Entre petites lampées et grandes folies, ne pas remettre à demain ce qui peut être bu aujourd'hui...
19 Octobre 2010
Alain Fourgeot. On me presse de répondre moi aussi au questionnaire des Fous de vin...Histoire de montrer l’exemple, probablement. Allons-y... Après presque quarante ans de journalisme, j’ai eu envie d’autre chose. J’ai donc anticipé mon départ à la retraite… Pour pouvoir cultiver mes jardins. Prendre le temps d’aller aux champignons et à la pêche ; le temps de peindre, de lire et de voyager et de m'occuper sérieusement de ma cave. Trois mots sur mon état civil : je suis né de l’autre côté de la Méditerranée au début des années 1950, mais mes racines sont dans le Jura, entre Arbois et Poligny; et dans le Berry, entre marais de Bourges et Sologne…
- Le déclic ? Il y a toujours eu du vin autour de moi. Dès ma plus tendre enfance j’ai entendu mes oncles jurassiens, mon grand-père, mon père puis mon beau-frère, plus âgé que moi, parler du vin, de la piquette du voisin, du Vin fou et du Vin jaune du Jura, des bourgognes. On me mettait parfois une goutte de vin dans mon eau, cela faisait un homme, disait-on. J’ai encore en tête l’odeur de la cire chaude que mon père utilisait avant d'encaver ses bouteilles. Mais le déclic remonte à plus tard, j'avais une grosse vingtaine d'années, à une dégustation de beaujolais nouveau, chez Pierre Guénin, dans ses chais berruyers où il organisait chaque année, autour d'un mâchon très couru, la dégustation du primeur dont il parlait avec des mots qui m’ont plu, des mots fleuris, chantants. C’est avec lui que j’ai découvert que le vin avait aussi un vocabulaire qu’il fallait connaître pour décrire ses émotions.
- La devise ? Ne pas remettre à demain ce qui peut être bu aujourd’hui.
- Le (s) meilleur(s) souvenir(s) de dégustation ? J’en aurais beaucoup et mon métier m’a fait vivre, dans ce domaine, des moments d'exception. Je pense à une mémorable soirée à Saint-Émilion à tenter de découvrir, à l’aveugle, quelques grands crus bordelais, dont un pichon-longueville-comtesse-de-lalande, un latour, un ferrand-lartigues, un du-tertre, et j'en passe. J’ai encore en tête un mouton-rothschild 1961, millésime très rare, dégusté au château, dans le cadre du dîner de la presse internationale à Vinexpo. J’ai une pensée émue pour le prince Poniatowski qui nous a fait découvrir ses vouvrays du Clos Baudoin dans des millésimes incroyables, 1873, 1875. Autre moment d’émotion, le vin, presque jaune, découvert dans la cave de la ferme familiale le jour de l’enterrement d’un de mes oncles. Presque jaune, car son vin ne possédait pas l’appellation, mais c’était du savagnin, récolté à l’ancienne, élevé longuement dans de vieux fûts de bois vermoulus et je n’ai jamais retrouvé ailleurs de telles notes de rancio et de noix, ce goût incomparable d’un vin qui joue une partition à la fois oxydée et juste. Et on en a bu beaucoup, à la santé du disparu !

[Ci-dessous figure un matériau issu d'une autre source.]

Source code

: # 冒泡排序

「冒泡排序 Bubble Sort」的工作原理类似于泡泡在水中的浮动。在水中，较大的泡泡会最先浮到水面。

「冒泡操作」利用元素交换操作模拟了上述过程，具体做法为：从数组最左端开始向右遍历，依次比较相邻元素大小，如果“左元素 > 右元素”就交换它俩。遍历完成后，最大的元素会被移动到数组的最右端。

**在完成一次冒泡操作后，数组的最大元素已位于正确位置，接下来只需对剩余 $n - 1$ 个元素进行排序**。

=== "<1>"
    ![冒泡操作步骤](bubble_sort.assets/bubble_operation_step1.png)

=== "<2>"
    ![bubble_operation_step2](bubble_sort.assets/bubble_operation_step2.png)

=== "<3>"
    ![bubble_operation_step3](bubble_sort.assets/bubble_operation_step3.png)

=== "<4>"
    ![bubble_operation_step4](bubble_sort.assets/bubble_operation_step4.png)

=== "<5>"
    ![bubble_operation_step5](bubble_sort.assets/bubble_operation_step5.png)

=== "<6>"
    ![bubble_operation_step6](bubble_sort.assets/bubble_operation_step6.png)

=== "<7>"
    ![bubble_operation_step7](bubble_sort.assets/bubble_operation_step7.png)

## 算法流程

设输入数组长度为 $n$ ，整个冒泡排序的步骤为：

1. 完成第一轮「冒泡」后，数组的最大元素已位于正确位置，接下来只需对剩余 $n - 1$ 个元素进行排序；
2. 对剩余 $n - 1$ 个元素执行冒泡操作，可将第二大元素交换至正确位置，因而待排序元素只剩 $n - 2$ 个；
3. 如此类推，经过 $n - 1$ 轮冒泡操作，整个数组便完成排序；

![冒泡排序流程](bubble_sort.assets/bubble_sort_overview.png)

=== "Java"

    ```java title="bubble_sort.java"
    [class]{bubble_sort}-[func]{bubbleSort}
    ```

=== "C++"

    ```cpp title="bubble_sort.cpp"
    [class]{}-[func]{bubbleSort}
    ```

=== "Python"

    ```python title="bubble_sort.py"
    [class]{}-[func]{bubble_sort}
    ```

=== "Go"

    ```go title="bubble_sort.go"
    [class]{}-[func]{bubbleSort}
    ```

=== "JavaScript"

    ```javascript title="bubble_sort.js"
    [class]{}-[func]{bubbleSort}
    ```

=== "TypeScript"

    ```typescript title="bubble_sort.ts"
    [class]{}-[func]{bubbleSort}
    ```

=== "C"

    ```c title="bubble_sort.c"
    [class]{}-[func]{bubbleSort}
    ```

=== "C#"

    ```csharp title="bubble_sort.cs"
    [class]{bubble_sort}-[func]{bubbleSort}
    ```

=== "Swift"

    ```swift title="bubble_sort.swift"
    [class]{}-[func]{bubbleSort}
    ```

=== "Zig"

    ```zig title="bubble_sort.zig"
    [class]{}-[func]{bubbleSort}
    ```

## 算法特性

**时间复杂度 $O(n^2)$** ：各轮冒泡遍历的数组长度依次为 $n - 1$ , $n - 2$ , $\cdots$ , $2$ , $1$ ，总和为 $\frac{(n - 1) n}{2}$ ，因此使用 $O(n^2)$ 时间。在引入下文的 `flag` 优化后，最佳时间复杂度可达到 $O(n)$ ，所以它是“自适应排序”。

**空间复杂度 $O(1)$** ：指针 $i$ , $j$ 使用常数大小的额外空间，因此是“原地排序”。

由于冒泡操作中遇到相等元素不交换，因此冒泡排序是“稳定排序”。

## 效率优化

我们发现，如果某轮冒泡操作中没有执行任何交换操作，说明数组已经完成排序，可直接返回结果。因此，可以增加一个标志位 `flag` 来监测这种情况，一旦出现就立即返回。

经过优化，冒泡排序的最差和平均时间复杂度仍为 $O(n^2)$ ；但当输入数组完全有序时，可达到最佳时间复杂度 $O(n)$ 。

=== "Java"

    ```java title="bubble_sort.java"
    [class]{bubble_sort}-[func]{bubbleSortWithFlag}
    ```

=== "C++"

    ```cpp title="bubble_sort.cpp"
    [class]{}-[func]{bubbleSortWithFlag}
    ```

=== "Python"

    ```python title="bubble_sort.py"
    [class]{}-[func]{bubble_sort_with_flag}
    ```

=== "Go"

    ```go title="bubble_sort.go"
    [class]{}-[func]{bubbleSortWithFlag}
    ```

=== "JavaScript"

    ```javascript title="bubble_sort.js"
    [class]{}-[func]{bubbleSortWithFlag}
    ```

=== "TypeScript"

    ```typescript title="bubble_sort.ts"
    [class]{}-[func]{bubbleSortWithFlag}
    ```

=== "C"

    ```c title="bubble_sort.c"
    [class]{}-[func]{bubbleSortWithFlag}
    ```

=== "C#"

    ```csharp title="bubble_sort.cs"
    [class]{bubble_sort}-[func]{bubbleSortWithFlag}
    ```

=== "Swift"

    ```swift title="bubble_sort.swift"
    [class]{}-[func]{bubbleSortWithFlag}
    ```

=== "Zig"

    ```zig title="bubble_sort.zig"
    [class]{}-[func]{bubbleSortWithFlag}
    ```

- La cave ou l’armoire à vins ? Les deux, une cave pas très bonne pour les vins à boire dans les deux ans, notamment des blancs et des rosés, et pour les vins apéritifs comme le macvin du Jura ; et une armoire pour les vins de garde, bordeaux, bourgognes, vins du Jura et de Loire, champagnes. En tout environ trois à cinq cents bouteilles selon le moment, car je considère qu’il faut boire les vins qu’on achète, et donc, on les boit…
- Les coups de cœur du moment ? En ce moment, trois vins de la vallée de la Loire, pas très chers, rafraîchissants, presque des vins de soif, que l’on peut partager en fin de matinée dans les marais de Bourges avec des copains, quand on a fini de couper les saules et que sur la braise cuisent boudins ou harengs saurs.
- D’abord un pétillant naturel, du Clos Mélaric à Saumur, joliment baptisé Globules Roses. C’est du cabernet franc joyeux et fruité, découvert récemment.
- Ensuite le Red de Rouge du Claux Delorme d’Albane et Bertrand Minchin, un pur gamay de Touraine, gouleyant, plein de fruits, que l’on pourrait boire à la régalade.
- Enfin, la cuvée Côt du Domaine des Poëte de Guillaume Sorbe. Comme son nom l’indique, c’est du 100% côt, que l’on appelle ailleurs le malbec. Là encore on se régale simplement avec ce touraine malicieux.
Et puis, je citerai quelques vins du coin qui ont tous été des coups de cœur. La rare Cuvée Pierre-Alexandre du Domaine de Chatenoy et les Cris du Domaine Pellé, à Menetou-Salon; les Romains du Domaine Vacheron à Sancerre, le sancerre rouge du Domaine Paul Prieur à Verdigny; la cuvée Vieilles Vignes des BerryCuriens à Quincy. Et bien sûr le merveilleux gris de Reuilly de Jacques Vincent dont j’abuse en été ...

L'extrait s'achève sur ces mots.